NEW YORK (Reuters) - Global equity markets edged higher on Wednesday as a backdrop of solid corporate earnings buoyed risk appetite, but worries over the Middle East and Ukraine kept demand strong for safe-haven assets such as bonds.
Shares in Europe, in emerging markets and most of Wall Street rose, with the benchmark S&P 500 closing at a new record high as results continued to top forecasts.
Of the 149 companies in the S&P 500 that have reported results, 68.5 percent have beat expectations, a bit better than the past four quarters and five percentage points above the 20-year average of 63 percent, according to Thomson Reuters data.

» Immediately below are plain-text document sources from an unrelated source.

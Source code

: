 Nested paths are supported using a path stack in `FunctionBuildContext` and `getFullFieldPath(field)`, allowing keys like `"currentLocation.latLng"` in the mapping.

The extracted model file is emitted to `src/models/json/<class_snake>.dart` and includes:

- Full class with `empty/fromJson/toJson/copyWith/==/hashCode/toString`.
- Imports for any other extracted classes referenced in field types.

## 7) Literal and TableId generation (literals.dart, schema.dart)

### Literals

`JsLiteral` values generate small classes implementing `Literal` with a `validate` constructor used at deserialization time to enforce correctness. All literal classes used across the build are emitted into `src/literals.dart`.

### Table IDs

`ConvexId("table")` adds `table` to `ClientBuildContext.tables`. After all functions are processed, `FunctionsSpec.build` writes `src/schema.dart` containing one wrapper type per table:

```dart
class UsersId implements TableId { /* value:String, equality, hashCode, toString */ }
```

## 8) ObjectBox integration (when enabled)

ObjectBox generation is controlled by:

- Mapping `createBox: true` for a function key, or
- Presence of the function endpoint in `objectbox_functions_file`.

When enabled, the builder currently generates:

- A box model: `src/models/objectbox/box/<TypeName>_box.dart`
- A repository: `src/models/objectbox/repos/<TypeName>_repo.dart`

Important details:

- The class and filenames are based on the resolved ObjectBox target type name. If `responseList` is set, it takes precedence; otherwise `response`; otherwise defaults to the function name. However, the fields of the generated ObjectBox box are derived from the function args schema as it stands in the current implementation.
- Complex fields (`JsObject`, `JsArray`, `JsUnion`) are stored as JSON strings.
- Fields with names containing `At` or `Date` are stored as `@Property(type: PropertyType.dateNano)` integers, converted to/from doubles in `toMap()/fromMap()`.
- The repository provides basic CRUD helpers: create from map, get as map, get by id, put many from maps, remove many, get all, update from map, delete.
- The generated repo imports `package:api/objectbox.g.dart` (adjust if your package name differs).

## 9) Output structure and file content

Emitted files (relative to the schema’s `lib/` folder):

“The bottom line is investors have moved away, for now, from the big political stories and are refocused on earnings, which in general have been good,” said Rick Meckler, president of hedge fund LibertyView Capital Management in Jersey City, New Jersey.
“There’s just not a lot of bad news out there when it comes to corporate earnings,” he said.
MSCI’s all-country world index rose 0.21 percent, while the FTSEurofirst 300 rose 0.14 percent to close at 1,375.69.
But the Dow bucked the broader trend pulled lower by a 2.3 percent drop in Boeing Co shares after investors were spooked by rising costs in its military tanker program.
The Dow Jones industrial average closed down 26.91 points, or 0.16 percent, to 17,086.63. The S&P 500 gained 3.48 points, or 0.18 percent, to 1,987.01 and the Nasdaq Composite added 17.681 points, or 0.4 percent, to 4,473.697.
The prospect of more sanctions against Russia over the Ukraine crisis and a downed Malaysian airliner kept risk aversion on the table in the bond market, where German 10-year yields nudged down to 1.147 percent, just shy of record lows.
Bund futures rose 32 ticks to settle at 148.32.
Benchmark 10-year U.S. Treasuries slipped less than 1/32 in price to yield 2.4673 percent.
The euro was 0.03 percent lower at $1.3460, while the dollar was 0.04 percent higher against the Japanese yen at 101.50.
Crude oil futures rose on both sides of the Atlantic after oil stockpiles in the United States fell more than expected, and amid ongoing tensions in Ukraine and the Middle East.
Brent crude for September delivery settled up 70 cents at $108.03 a barrel. U.S. crude for September delivery rose 73 cents to settle at $103.12 a barrel.